Erkhän avait été pris de cours, et il n’aimait pas ça. L’arrivée de la princesse Seknä à Lignis était inattendue, et pourtant, les événements qui venaient de se produire auraient dû lui induire cette possibilité. Alerté par ses espions disséminés au sein de la cité, Erkhän s’était précipité pour l’accueillir. Il la connaissait trop bien et il était hors de question qu’il la laisse seule dans l’enceinte de son palais, à l’affût de la moindre information qu’elle pourrait tirer à son avantage.
Erkhän arriva de justesse, alors qu’elle délaissait son luxueux carrosse pour franchir le seuil des grandes portes. En y réfléchissant davantage, il n’avait nullement l’intention de la laisser se déplacer sans surveillance dans la haute ville. Plus maintenant.
— Princesse Seknä de Redgem, la salua-t-il en s’inclinant, c’est un honneur et un privilège de recevoir votre visite en mon humble cité.
Seknä leva le menton en souriant et lui présenta sa main, qu’il embrassa d’un geste raffiné.

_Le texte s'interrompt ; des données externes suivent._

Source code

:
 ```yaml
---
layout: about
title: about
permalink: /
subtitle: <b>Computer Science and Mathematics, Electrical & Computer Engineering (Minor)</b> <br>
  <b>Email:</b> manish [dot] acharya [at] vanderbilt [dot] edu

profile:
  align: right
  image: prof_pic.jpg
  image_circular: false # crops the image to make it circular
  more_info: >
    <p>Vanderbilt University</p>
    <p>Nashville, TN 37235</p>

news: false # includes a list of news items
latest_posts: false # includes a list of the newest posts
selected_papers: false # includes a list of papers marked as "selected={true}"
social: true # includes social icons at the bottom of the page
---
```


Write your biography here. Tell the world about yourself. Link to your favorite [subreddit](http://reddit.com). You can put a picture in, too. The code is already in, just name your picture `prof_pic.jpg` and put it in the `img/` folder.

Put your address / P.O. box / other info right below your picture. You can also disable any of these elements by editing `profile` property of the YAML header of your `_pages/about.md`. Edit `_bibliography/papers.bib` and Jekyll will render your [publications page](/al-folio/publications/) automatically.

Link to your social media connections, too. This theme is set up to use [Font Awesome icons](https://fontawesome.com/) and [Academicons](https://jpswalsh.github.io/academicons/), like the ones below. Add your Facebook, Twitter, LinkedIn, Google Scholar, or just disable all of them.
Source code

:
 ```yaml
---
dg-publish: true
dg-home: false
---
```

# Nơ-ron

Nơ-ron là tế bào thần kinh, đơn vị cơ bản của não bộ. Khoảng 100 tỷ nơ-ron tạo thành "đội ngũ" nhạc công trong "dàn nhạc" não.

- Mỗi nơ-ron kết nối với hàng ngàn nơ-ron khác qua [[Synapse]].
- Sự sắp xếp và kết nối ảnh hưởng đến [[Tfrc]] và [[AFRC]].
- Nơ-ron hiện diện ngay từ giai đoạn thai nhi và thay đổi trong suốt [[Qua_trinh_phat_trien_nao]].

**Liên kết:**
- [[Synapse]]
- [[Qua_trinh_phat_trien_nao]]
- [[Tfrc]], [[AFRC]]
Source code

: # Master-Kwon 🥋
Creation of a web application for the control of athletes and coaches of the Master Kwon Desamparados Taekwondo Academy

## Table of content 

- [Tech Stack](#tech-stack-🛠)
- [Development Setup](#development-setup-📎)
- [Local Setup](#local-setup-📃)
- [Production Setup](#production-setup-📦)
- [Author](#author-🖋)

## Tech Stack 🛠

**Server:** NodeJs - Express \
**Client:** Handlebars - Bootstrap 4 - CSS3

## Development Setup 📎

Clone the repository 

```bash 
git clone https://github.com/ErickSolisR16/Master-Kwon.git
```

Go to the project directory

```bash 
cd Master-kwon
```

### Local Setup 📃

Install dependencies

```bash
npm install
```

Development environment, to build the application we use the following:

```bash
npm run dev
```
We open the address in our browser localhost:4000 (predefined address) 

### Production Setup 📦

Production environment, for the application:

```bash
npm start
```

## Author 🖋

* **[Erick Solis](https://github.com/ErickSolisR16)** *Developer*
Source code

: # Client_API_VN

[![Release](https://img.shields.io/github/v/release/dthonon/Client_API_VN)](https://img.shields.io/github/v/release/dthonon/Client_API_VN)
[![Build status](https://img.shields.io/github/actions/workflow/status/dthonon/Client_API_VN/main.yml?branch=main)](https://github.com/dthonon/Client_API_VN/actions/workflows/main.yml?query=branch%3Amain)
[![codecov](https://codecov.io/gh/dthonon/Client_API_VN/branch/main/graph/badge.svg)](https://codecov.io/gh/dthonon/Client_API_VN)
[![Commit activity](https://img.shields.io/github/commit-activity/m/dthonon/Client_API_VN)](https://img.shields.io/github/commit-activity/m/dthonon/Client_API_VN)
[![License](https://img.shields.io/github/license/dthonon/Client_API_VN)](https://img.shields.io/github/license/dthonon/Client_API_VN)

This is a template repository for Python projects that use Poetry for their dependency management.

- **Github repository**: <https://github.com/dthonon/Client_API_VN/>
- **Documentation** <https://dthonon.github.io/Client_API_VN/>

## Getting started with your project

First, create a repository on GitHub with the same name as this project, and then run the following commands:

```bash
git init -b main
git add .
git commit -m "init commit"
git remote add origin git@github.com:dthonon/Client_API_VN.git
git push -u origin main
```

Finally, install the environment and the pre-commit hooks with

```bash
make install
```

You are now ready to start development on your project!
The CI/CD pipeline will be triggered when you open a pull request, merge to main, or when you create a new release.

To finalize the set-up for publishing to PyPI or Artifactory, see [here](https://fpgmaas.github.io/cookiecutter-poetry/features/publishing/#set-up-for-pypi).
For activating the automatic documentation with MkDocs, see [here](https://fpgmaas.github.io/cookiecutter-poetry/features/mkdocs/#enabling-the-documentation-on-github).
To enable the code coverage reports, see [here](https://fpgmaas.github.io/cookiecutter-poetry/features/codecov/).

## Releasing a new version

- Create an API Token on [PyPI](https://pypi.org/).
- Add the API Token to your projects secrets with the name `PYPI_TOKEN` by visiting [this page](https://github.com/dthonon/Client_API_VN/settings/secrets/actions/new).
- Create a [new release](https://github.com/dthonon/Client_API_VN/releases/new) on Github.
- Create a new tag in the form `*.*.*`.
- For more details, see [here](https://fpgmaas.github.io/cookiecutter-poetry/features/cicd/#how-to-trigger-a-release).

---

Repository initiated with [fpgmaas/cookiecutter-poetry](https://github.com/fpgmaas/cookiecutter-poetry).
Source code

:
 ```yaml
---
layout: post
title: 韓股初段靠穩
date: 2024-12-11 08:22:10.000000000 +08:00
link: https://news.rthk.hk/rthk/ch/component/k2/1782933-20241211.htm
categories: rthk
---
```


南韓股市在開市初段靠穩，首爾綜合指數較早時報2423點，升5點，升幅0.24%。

— Mon cher Duc de Lignis, il me tardait de vous revoir.
Erkhän se redressa.
— Permettez que mes hommes s’occupent de vos affaires et conduisent vos gens dans vos quartiers. (Il accompagna ces mots d’un geste significatif à l’attention de son page.) Souhaitez-vous m’accompagner dans le salon d’hiver et prendre un rafraîchissement en ma compagnie ? Je brûle d’impatience de m’entretenir avec vous.
Son visage était avenant, son attitude charmeuse, mais Erkhän faisait des efforts considérables pour ne pas se comporter différemment qu’à son habitude. Il espérait que Seknä ne s’en rende pas compte, toutefois c’était une femme intelligente et elle le percerait à jour au moindre faux pas. D’ailleurs, peut-être l’avait-elle déjà démasqué et faisait mine de ne rien avoir remarqué.
Seknä accepta sa proposition et se laissa entraîner dans le labyrinthe de couloirs de la demeure du Duc. Ses yeux semblaient engloutir avidement chaque détail et le scrutaient sans cesse. Erkhän en était certain à présent, elle cherchait à déduire ce qui l’agitait ainsi, mais il était hors de question qu’il lui donne la moindre information. Pas encore. Il resta silencieux la majorité du trajet, n’échangeant rien d’autre que quelques formules de politesse. Aucun couloir n’était à l’abri d’oreilles indiscrètes.
Ils finirent par s’arrêter devant de lourdes portes sculptées et il la précéda dans la pièce. Situé dans l’aile sud, le salon d’hiver s’ouvrait sur les falaises du Gouffre des Embruns et offrait une vue époustouflante sur la mer qui s’y engouffrait en contrebas. Tout un pan de mur avait été remplacé par une immense paroi de verre. Quelques plantes venaient égayer la pièce çà et là, donnant presque l’impression d’être dans un espace à demi ouvert sur l’extérieur.
Peu de personnes étaient invitées en ce lieu. Même si Erkhän n’y venait pas régulièrement, c’était un endroit qu’il préférait apprécier seul, mais aujourd’hui il était assez discret et à l’écart pour qu’ils puissent s’entretenir à l’abri des regards.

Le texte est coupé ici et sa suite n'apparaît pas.